> _RECORDS TO USE_:
################

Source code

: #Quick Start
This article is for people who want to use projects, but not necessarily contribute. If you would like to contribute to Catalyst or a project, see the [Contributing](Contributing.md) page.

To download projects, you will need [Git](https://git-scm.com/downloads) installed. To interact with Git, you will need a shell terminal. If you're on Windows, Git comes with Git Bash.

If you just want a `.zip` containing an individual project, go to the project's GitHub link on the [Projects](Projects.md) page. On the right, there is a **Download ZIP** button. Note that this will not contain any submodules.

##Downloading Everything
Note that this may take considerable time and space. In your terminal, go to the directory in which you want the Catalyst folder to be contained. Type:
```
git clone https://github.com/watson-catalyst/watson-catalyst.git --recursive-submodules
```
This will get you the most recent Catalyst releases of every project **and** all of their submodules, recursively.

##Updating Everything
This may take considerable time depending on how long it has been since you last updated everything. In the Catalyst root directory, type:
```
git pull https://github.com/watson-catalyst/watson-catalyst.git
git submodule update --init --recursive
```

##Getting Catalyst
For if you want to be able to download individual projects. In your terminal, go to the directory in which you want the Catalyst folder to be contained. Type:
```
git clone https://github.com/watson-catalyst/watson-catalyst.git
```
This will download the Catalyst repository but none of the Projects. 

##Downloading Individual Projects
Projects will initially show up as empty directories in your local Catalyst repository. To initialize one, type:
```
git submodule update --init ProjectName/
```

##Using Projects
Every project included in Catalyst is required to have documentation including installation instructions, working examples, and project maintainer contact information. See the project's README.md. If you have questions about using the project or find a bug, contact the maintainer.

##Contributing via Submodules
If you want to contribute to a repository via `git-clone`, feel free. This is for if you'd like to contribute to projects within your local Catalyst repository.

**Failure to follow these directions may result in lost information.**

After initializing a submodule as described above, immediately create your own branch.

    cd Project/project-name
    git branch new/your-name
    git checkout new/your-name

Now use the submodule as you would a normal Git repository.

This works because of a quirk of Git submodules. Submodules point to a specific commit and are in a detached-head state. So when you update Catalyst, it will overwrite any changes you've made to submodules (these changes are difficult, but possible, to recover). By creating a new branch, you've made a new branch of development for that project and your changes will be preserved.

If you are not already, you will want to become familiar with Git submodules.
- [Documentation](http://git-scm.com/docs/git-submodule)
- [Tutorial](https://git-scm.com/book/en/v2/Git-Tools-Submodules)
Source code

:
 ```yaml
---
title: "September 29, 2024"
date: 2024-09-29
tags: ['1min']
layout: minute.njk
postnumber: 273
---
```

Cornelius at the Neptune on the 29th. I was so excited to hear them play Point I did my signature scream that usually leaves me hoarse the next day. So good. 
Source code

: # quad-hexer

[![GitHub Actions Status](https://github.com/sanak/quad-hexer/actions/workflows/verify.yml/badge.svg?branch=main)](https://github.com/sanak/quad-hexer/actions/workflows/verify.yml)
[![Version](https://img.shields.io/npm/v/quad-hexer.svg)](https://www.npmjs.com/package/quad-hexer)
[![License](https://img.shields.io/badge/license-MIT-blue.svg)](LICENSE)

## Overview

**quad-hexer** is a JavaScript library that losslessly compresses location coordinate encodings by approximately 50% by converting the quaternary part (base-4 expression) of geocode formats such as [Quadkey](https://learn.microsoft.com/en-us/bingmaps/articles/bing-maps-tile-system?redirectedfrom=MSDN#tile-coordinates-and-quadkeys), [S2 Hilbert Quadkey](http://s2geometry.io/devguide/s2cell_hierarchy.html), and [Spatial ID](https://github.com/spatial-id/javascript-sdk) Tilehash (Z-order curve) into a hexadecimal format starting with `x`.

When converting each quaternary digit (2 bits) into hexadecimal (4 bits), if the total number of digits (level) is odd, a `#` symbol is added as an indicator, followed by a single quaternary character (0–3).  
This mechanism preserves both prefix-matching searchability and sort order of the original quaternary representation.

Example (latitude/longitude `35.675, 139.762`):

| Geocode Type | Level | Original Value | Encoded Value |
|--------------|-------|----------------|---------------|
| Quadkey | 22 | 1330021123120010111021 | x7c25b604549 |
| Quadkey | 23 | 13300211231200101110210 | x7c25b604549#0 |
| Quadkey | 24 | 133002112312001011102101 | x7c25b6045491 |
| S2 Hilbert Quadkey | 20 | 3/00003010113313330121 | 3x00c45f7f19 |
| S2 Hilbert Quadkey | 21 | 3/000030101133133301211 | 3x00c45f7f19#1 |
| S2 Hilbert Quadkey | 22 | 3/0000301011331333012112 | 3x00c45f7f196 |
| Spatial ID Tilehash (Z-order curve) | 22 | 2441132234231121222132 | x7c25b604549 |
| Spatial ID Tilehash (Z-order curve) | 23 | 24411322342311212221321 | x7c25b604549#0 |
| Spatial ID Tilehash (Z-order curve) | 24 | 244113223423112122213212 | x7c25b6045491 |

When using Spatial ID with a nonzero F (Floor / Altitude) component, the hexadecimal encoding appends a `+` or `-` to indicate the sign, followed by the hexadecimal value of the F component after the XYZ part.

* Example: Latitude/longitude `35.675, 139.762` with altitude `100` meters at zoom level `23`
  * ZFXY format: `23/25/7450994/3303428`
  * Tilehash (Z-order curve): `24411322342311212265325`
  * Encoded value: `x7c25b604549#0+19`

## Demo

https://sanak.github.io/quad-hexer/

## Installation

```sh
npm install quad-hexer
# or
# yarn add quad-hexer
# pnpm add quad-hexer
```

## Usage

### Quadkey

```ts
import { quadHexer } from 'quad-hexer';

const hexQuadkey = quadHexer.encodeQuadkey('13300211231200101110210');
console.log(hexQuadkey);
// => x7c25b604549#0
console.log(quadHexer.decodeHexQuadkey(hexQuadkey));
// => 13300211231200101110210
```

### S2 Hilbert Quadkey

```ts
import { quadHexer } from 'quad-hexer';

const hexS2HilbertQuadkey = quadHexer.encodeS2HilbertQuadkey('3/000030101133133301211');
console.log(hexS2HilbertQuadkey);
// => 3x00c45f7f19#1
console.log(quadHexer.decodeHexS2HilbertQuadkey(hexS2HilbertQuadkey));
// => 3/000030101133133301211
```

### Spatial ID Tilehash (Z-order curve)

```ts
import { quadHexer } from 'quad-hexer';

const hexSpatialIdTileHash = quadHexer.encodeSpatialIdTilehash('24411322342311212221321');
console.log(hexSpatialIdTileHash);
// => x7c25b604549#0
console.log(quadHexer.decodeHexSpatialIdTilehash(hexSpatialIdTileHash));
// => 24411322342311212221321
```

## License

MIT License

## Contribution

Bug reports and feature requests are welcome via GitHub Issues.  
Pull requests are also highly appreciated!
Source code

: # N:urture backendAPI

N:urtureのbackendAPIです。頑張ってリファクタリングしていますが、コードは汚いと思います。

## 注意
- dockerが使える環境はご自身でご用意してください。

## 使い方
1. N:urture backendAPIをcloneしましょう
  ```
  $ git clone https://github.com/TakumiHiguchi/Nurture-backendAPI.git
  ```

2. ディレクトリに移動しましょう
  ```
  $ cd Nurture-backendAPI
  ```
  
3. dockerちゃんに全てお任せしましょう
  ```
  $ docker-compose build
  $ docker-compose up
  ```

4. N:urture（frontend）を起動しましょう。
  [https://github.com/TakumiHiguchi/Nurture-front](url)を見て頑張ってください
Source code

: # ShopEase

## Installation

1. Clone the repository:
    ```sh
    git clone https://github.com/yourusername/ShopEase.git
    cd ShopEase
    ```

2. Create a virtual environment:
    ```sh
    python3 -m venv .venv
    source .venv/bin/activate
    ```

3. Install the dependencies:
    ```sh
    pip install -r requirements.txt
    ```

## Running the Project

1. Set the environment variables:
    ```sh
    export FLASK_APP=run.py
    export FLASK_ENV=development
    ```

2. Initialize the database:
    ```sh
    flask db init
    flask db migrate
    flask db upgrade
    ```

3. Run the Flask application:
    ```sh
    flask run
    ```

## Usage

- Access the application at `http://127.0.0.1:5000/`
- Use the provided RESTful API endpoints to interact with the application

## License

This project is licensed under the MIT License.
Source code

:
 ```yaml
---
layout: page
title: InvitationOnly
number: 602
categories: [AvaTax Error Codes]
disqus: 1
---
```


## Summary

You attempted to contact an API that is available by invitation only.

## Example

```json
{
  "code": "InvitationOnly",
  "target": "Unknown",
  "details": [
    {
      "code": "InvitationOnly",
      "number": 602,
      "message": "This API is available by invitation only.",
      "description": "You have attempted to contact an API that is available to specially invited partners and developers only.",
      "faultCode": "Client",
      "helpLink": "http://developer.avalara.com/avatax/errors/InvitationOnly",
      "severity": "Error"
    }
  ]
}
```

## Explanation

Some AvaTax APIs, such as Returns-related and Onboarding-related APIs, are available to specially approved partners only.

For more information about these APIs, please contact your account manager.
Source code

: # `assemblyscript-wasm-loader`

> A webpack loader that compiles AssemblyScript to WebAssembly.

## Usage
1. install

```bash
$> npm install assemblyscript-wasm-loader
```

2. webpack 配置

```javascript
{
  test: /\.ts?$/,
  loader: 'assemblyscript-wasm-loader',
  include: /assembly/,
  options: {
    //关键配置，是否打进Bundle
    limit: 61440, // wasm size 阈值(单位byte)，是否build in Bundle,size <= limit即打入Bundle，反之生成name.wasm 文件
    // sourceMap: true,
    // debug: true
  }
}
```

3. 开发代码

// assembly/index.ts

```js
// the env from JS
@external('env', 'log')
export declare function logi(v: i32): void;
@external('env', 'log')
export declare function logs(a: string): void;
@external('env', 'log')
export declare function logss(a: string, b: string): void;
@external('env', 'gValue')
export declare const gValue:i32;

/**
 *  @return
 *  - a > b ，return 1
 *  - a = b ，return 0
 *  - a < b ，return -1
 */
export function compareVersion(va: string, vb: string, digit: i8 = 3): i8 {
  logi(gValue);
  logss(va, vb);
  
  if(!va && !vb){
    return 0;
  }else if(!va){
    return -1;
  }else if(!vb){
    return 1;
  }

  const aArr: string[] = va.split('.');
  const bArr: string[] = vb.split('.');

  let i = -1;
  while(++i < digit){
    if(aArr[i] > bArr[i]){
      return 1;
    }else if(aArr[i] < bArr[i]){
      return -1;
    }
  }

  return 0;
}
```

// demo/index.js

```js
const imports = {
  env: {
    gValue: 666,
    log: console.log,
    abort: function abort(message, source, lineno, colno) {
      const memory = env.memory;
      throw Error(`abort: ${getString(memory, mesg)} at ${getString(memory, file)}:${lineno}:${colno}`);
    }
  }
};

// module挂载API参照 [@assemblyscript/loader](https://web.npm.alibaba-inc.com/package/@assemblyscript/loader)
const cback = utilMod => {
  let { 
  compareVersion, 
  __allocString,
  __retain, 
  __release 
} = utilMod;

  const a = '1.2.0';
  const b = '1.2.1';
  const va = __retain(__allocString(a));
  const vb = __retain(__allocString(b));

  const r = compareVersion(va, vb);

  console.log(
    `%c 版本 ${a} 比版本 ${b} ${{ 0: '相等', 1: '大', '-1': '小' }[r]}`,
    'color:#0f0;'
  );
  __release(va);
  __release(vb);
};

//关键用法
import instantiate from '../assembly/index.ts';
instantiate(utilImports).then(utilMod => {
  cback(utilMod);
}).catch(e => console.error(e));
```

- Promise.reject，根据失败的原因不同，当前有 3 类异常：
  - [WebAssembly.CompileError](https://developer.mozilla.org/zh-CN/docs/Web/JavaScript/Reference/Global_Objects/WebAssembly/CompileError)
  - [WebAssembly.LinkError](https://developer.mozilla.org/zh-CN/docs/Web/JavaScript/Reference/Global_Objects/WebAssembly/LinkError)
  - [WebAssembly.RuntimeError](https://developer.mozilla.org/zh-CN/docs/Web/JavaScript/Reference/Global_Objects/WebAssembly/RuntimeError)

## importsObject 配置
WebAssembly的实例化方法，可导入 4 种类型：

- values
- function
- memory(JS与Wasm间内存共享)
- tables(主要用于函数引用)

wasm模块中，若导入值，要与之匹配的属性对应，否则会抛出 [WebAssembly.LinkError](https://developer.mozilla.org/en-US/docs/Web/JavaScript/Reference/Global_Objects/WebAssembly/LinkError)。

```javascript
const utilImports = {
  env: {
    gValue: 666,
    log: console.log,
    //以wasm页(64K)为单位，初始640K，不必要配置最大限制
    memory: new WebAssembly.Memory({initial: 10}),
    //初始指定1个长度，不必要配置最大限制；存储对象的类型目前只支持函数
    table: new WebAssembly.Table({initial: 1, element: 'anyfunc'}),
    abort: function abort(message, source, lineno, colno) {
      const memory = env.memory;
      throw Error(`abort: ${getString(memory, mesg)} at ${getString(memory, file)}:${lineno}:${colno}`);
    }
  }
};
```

################

> _INSTRUCTIONS FOR THE TASK_: Looking through the data above, count the lines that include the string "hexQuadkey" and give only the count.

> _SOLUTION TO THIS TASK_: 3